Whip all the ingredients in a planetary mixer for 8-10 minutes, place the whipped dough in the previously well-greased and floured molds, then cook at 180-200 ° c.

 

Ingredients

CHOCOCREAM PISTACCHIO g 350
liquid cream 35% fat g 225
liquid cream 35% fat g 450
LILLY NEUTRO g 75
water g 75

Preparation

Melt CHOCOCREAM PISTACCHIO at 40 ° C, add it to the liquid cream, mixing until a soft and homogeneous ganache is obtained. Stir in the whipped cream and add it twice.

Ingredients

FRUTTIDOR AMARENA g 200
LILLY NEUTRO g 30
lukewarm water g 30

Preparation

Heat the water in the microwave, dissolve the LILLY NEUTRO with a whisk and finish with the fruity cherry amarena.

Strain into undercut silicone ball molds.

Final composition

Create a 1.5 cm high sponge cake disc, insert it inside the DOBLA RING FINE STRIPE WHITE / DARK cup.

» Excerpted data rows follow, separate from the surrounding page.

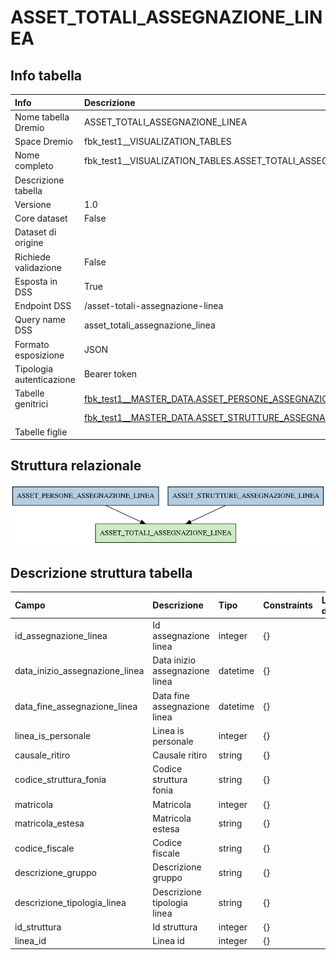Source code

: # ASSET_TOTALI_ASSEGNAZIONE_LINEA

## Info tabella

| Info                     | Descrizione                                                                                                                                       |
|:-------------------------|:--------------------------------------------------------------------------------------------------------------------------------------------------|
| Nome tabella Dremio      | ASSET_TOTALI_ASSEGNAZIONE_LINEA                                                                                                                   |
| Space Dremio             | fbk_test1__VISUALIZATION_TABLES                                                                                                                   |
| Nome completo            | fbk_test1__VISUALIZATION_TABLES.ASSET_TOTALI_ASSEGNAZIONE_LINEA                                                                                   |
| Descrizione tabella      |                                                                                                                                                   |
| Versione                 | 1.0                                                                                                                                               |
| Core dataset             | False                                                                                                                                             |
| Dataset di origine       |                                                                                                                                                   |
| Richiede validazione     | False                                                                                                                                             |
| Esposta in DSS           | True                                                                                                                                              |
| Endpoint DSS             | /asset-totali-assegnazione-linea                                                                                                                  |
| Query name DSS           | asset_totali_assegnazione_linea                                                                                                                   |
| Formato esposizione      | JSON                                                                                                                                              |
| Tipologia autenticazione | Bearer token                                                                                                                                      |
| Tabelle genitrici        | [fbk_test1__MASTER_DATA.ASSET_PERSONE_ASSEGNAZIONE_LINEA](/Documentation/fbk_test1__MASTER_DATA/ASSET_PERSONE_ASSEGNAZIONE_LINEA/markdown.md)     |
|                          | [fbk_test1__MASTER_DATA.ASSET_STRUTTURE_ASSEGNAZIONE_LINEA](/Documentation/fbk_test1__MASTER_DATA/ASSET_STRUTTURE_ASSEGNAZIONE_LINEA/markdown.md) |
| Tabelle figlie           |                                                                                                                                                   |

## Struttura relazionale

![ASSET_TOTALI_ASSEGNAZIONE_LINEA](./graph_png.png)

## Descrizione struttura tabella

| Campo                          | Descrizione                    | Tipo     | Constraints   | Linked data   | errors   |
|:-------------------------------|:-------------------------------|:---------|:--------------|:--------------|:---------|
| id_assegnazione_linea          | Id assegnazione linea          | integer  | {}            |               | {}       |
| data_inizio_assegnazione_linea | Data inizio assegnazione linea | datetime | {}            |               | {}       |
| data_fine_assegnazione_linea   | Data fine assegnazione linea   | datetime | {}            |               | {}       |
| linea_is_personale             | Linea is personale             | integer  | {}            |               | {}       |
| causale_ritiro                 | Causale ritiro                 | string   | {}            |               | {}       |
| codice_struttura_fonia         | Codice struttura fonia         | string   | {}            |               | {}       |
| matricola                      | Matricola                      | integer  | {}            |               | {}       |
| matricola_estesa               | Matricola estesa               | string   | {}            |               | {}       |
| codice_fiscale                 | Codice fiscale                 | string   | {}            |               | {}       |
| descrizione_gruppo             | Descrizione gruppo             | string   | {}            |               | {}       |
| descrizione_tipologia_linea    | Descrizione tipologia linea    | string   | {}            |               | {}       |
| id_struttura                   | Id struttura                   | integer  | {}            |               | {}       |
| linea_id                       | Linea id                       | integer  | {}            |               | {}       |
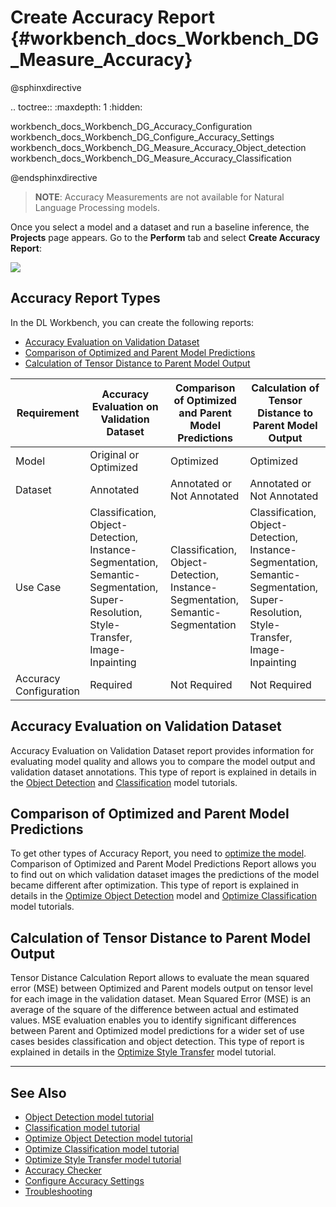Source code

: # Create Accuracy Report {#workbench_docs_Workbench_DG_Measure_Accuracy}

@sphinxdirective

.. toctree::
   :maxdepth: 1
   :hidden:
   
   workbench_docs_Workbench_DG_Accuracy_Configuration
   workbench_docs_Workbench_DG_Configure_Accuracy_Settings
   workbench_docs_Workbench_DG_Measure_Accuracy_Object_detection
   workbench_docs_Workbench_DG_Measure_Accuracy_Classification

@endsphinxdirective

> **NOTE**: Accuracy Measurements are not available for Natural Language Processing models. 

Once you select a model and a dataset and run a baseline inference, the **Projects** page appears. Go to the **Perform** tab and select **Create Accuracy Report**:

![](img/accuracy_report/create_report.png)

## Accuracy Report Types

In the DL Workbench, you can create the following reports:

- <a href="#dataset-annotations">Accuracy Evaluation on Validation Dataset</a>
- <a href="#model-predictions">Comparison of Optimized and Parent Model Predictions</a>
- <a href="#tensor-distance">Calculation of Tensor Distance to Parent Model Output</a>

Requirement | Accuracy Evaluation on Validation Dataset|  Comparison of Optimized and Parent Model Predictions  | Calculation of Tensor Distance to Parent Model Output |
|------------------|------------------|------------------|------------------ |
|Model |Original or Optimized |Optimized| Optimized|
|Dataset​|Annotated​|Annotated or Not Annotated| Annotated or Not Annotated|
|Use Case​| Classification, Object-Detection, Instance-Segmentation, Semantic-Segmentation, Super-Resolution, Style-Transfer, Image-Inpainting |Classification, Object-Detection, Instance-Segmentation, Semantic-Segmentation|Classification, Object-Detection, Instance-Segmentation, Semantic-Segmentation, Super-Resolution, Style-Transfer, Image-Inpainting |
|Accuracy Configuration​|Required| Not Required| Not Required|


## <a name="dataset-annotations">Accuracy Evaluation on Validation Dataset</a>

Accuracy Evaluation on Validation Dataset report provides information for evaluating model quality and allows you to compare the model output and validation dataset annotations. This type of report is explained in details in the [Object Detection](Tutorial_object_detection_dataset.md) and [Classification](Tutorial_classification_dataset.md) model tutorials.

## <a name="model-predictions">Comparison of Optimized and Parent Model Predictions</a>

To get other types of Accuracy Report, you need to [optimize the model](Int-8_Quantization). Comparison of Optimized and Parent Model Predictions Report allows you to find out on which validation dataset images the predictions of the model became different after optimization. This type of report is explained in details in the  [Optimize Object Detection](Tutorial_object_detection.md) model and [Optimize Classification](Tutorial_classification.md) model tutorials.


## <a name="tensor-distance">Calculation of Tensor Distance to Parent Model Output</a>

Tensor Distance Calculation Report allows to evaluate the mean squared error (MSE) between Optimized and Parent models output on tensor level for each image in the validation dataset. Mean Squared Error (MSE) is an average of the square of the difference between actual and estimated values. MSE evaluation enables you to identify significant differences between Parent and Optimized model predictions for a wider set of use cases besides classification and object detection. This type of report is explained in details in the [Optimize Style Transfer](Tutorial_style_transfer.md) model tutorial.


---
## See Also

* [Object Detection model tutorial](Tutorial_object_detection_dataset.md)
* [Classification model tutorial](Tutorial_classification_dataset.md)
* [Optimize Object Detection model tutorial](Tutorial_object_detection.md)
* [Optimize Classification model tutorial](Tutorial_classification.md)
* [Optimize Style Transfer model tutorial](Tutorial_style_transfer.md)
* [Accuracy Checker](https://docs.openvinotoolkit.org/latest/omz_tools_accuracy_checker.html)
* [Configure Accuracy Settings](Accuracy_Configuration.md)
* [Troubleshooting](Troubleshooting.md)
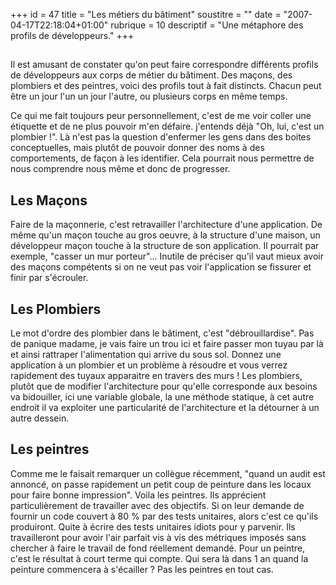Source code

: +++
id = 47
title = "Les métiers du bâtiment"
soustitre = ""
date = "2007-04-17T22:18:04+01:00"
rubrique = 10
descriptif = "Une métaphore des profils de développeurs."
+++

<h2></h2>
Il est amusant de constater qu'on peut faire correspondre différents profils de développeurs aux corps de métier du bâtiment. Des maçons, des plombiers et des peintres, voici des profils tout à fait distincts. Chacun peut être un jour l'un un jour l'autre, ou plusieurs corps en même temps. 

Ce qui me fait toujours peur personnellement, c'est de me voir coller une étiquette et de ne plus pouvoir m'en défaire. j'entends déjà "Oh, lui, c'est un plombier !". 
Là n'est pas la question d'enfermer les gens dans des boites conceptuelles, mais plutôt de pouvoir donner des noms à des comportements, de façon à les identifier. Cela pourrait nous permettre de nous comprendre nous même et donc de progresser.


## Les Maçons

Faire de la maçonnerie, c'est retravailler l'architecture d'une application. De même qu'un maçon touche au gros oeuvre, à la structure d'une maison, un développeur maçon touche à la structure de son application. Il pourrait par exemple, "casser un mur porteur"... Inutile de préciser qu'il vaut mieux avoir des maçons compétents si on ne veut pas voir l'application se fissurer et finir par s'écrouler.

## Les Plombiers

Le mot d'ordre des plombier dans le bâtiment, c'est "débrouillardise". Pas de panique madame, je vais faire un trou ici et faire passer mon tuyau par là et ainsi rattraper l'alimentation qui arrive du sous sol.
Donnez une application à un plombier et un problème à résoudre et vous verrez rapidement des tuyaux apparaitre en travers des murs !
Les plombiers, plutôt que de modifier l'architecture pour qu'elle corresponde aux besoins va bidouiller, ici une variable globale, la une méthode statique, à cet autre endroit il va exploiter une particularité de l'architecture et la détourner à un autre dessein.

## Les peintres

Comme me le faisait remarquer un collègue récemment, "quand un audit est annoncé, on passe rapidement un petit coup de peinture dans les locaux pour faire bonne impression".
Voila les peintres. Ils apprécient particulièrement de travailler avec des objectifs. Si on leur demande de fournir un code couvert à 80 % par des tests unitaires, alors c'est ce qu'ils produiront. Quite à écrire des tests unitaires idiots pour y parvenir. Ils travailleront pour avoir l'air parfait vis à vis des métriques imposés sans chercher à faire le travail de fond réellement demandé. Pour un peintre, c'est le résultat à court terme qui compte. Qui sera là dans 1 an quand la peinture commencera à s'écailler ? Pas les peintres en tout cas.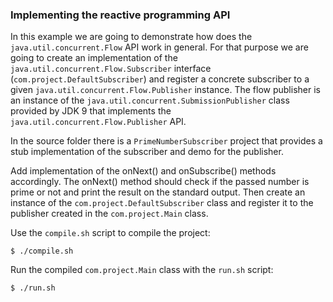### Implementing the reactive programming API

In this example we are going to demonstrate how does the `java.util.concurrent.Flow` API work in general. For that purpose we are going to create an implementation of the `java.util.concurrent.Flow.Subscriber` interface (`com.project.DefaultSubscriber`) and register a concrete subscriber to a given `java.util.concurrent.Flow.Publisher` instance. The flow publisher is an instance of the `java.util.concurrent.SubmissionPublisher` class provided by JDK 9 that implements the `java.util.concurrent.Flow.Publisher` API.

In the source folder there is a `PrimeNumberSubscriber` project that provides a stub implementation of the subscriber and demo for the publisher. 

Add implementation of the onNext() and onSubscribe() methods accordingly. The onNext() method should check if the passed number is prime or not and print the result on the standard output. Then create an instance of the `com.project.DefaultSubscriber` class and register it to the publisher created in the `com.project.Main` class.

Use the `compile.sh` script to compile the project:

    $ ./compile.sh

Run the compiled `com.project.Main` class with the `run.sh` script:
	    
    $ ./run.sh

Place 2/3 whole cherries in the center of the sponge cake and then strain the pistachio mousse over the cup with a pastry bag. To break down

Put on the surface of the cylinder, a red chocolate disk and place in the center the amarena gelatin passed with a brush previously with BLITZ to decorate .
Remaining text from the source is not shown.